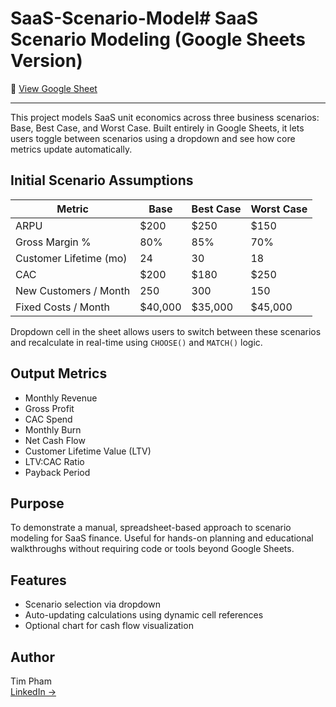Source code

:# SaaS-Scenario-Model# SaaS Scenario Modeling (Google Sheets Version)

📄 [View Google Sheet](https://docs.google.com/spreadsheets/d/1YzBiY5HyLAGPYOcRIxekCUXlO0zhs7EHT5NTuG_YwvY/edit?usp=sharing)

---

This project models SaaS unit economics across three business scenarios: Base, Best Case, and Worst Case. Built entirely in Google Sheets, it lets users toggle between scenarios using a dropdown and see how core metrics update automatically.

## Initial Scenario Assumptions

| Metric                   | Base      | Best Case | Worst Case |
|--------------------------|-----------|-----------|------------|
| ARPU                     | $200      | $250      | $150       |
| Gross Margin %           | 80%       | 85%       | 70%        |
| Customer Lifetime (mo)   | 24        | 30        | 18         |
| CAC                      | $200      | $180      | $250       |
| New Customers / Month    | 250       | 300       | 150        |
| Fixed Costs / Month      | $40,000   | $35,000   | $45,000    |

Dropdown cell in the sheet allows users to switch between these scenarios and recalculate in real-time using `CHOOSE()` and `MATCH()` logic.

## Output Metrics

- Monthly Revenue
- Gross Profit
- CAC Spend
- Monthly Burn
- Net Cash Flow
- Customer Lifetime Value (LTV)
- LTV:CAC Ratio
- Payback Period

## Purpose

To demonstrate a manual, spreadsheet-based approach to scenario modeling for SaaS finance. Useful for hands-on planning and educational walkthroughs without requiring code or tools beyond Google Sheets.

## Features

- Scenario selection via dropdown
- Auto-updating calculations using dynamic cell references
- Optional chart for cash flow visualization

## Author

Tim Pham  
[LinkedIn →](https://www.linkedin.com/in/timphamtx)
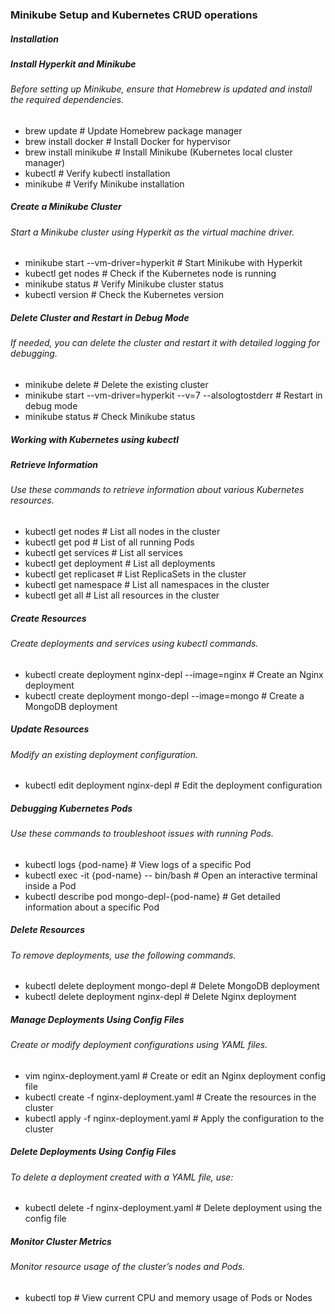 ### Minikube Setup and Kubernetes CRUD operations

##### Installation

##### Install Hyperkit and Minikube
###### Before setting up Minikube, ensure that Homebrew is updated and install the required dependencies.
- brew update                             # Update Homebrew package manager
- brew install docker                     # Install Docker for hypervisor
- brew install minikube                   # Install Minikube (Kubernetes local cluster manager)
- kubectl                                 # Verify kubectl installation
- minikube                                # Verify Minikube installation

##### Create a Minikube Cluster
###### Start a Minikube cluster using Hyperkit as the virtual machine driver.
- minikube start --vm-driver=hyperkit     # Start Minikube with Hyperkit
- kubectl get nodes                       # Check if the Kubernetes node is running
- minikube status                         # Verify Minikube cluster status
- kubectl version                         # Check the Kubernetes version

##### Delete Cluster and Restart in Debug Mode
###### If needed, you can delete the cluster and restart it with detailed logging for debugging.
- minikube delete                         # Delete the existing cluster
- minikube start --vm-driver=hyperkit --v=7 --alsologtostderr # Restart in debug mode
- minikube status                         # Check Minikube status

##### Working with Kubernetes using kubectl
##### Retrieve Information
###### Use these commands to retrieve information about various Kubernetes resources.
- kubectl get nodes                       # List all nodes in the cluster
- kubectl get pod                         # List of all running Pods
- kubectl get services                    # List all services
- kubectl get deployment                  # List all deployments
- kubectl get replicaset                  # List ReplicaSets in the cluster
- kubectl get namespace                   # List all namespaces in the cluster
- kubectl get all                         # List all resources in the cluster

##### Create Resources
###### Create deployments and services using kubectl commands.
- kubectl create deployment nginx-depl --image=nginx # Create an Nginx deployment
- kubectl create deployment mongo-depl --image=mongo # Create a MongoDB deployment

##### Update Resources
###### Modify an existing deployment configuration.
- kubectl edit deployment nginx-depl      # Edit the deployment configuration

##### Debugging Kubernetes Pods
###### Use these commands to troubleshoot issues with running Pods.
- kubectl logs {pod-name}                 # View logs of a specific Pod
- kubectl exec -it {pod-name} -- bin/bash # Open an interactive terminal inside a Pod
- kubectl describe pod mongo-depl-{pod-name}  # Get detailed information about a specific Pod

##### Delete Resources
###### To remove deployments, use the following commands.
- kubectl delete deployment mongo-depl    # Delete MongoDB deployment
- kubectl delete deployment nginx-depl    # Delete Nginx deployment

##### Manage Deployments Using Config Files
###### Create or modify deployment configurations using YAML files.
- vim nginx-deployment.yaml               # Create or edit an Nginx deployment config file
- kubectl create -f nginx-deployment.yaml # Create the resources in the cluster
- kubectl apply -f nginx-deployment.yaml  # Apply the configuration to the cluster

##### Delete Deployments Using Config Files
###### To delete a deployment created with a YAML file, use:
- kubectl delete -f nginx-deployment.yaml # Delete deployment using the config file

##### Monitor Cluster Metrics
###### Monitor resource usage of the cluster’s nodes and Pods.
- kubectl top                             # View current CPU and memory usage of Pods or Nodes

+===+

* DIRECTIONS: Repeat, word for word, the lines above between the line holding "###### Modify an" and the line holding "###### To remove", inclusive; omit everything else.

* WRITTEN SOLUTION:
###### Modify an existing deployment configuration.
- kubectl edit deployment nginx-depl      # Edit the deployment configuration

##### Debugging Kubernetes Pods
###### Use these commands to troubleshoot issues with running Pods.
- kubectl logs {pod-name}                 # View logs of a specific Pod
- kubectl exec -it {pod-name} -- bin/bash # Open an interactive terminal inside a Pod
- kubectl describe pod mongo-depl-{pod-name}  # Get detailed information about a specific Pod

##### Delete Resources
###### To remove deployments, use the following commands.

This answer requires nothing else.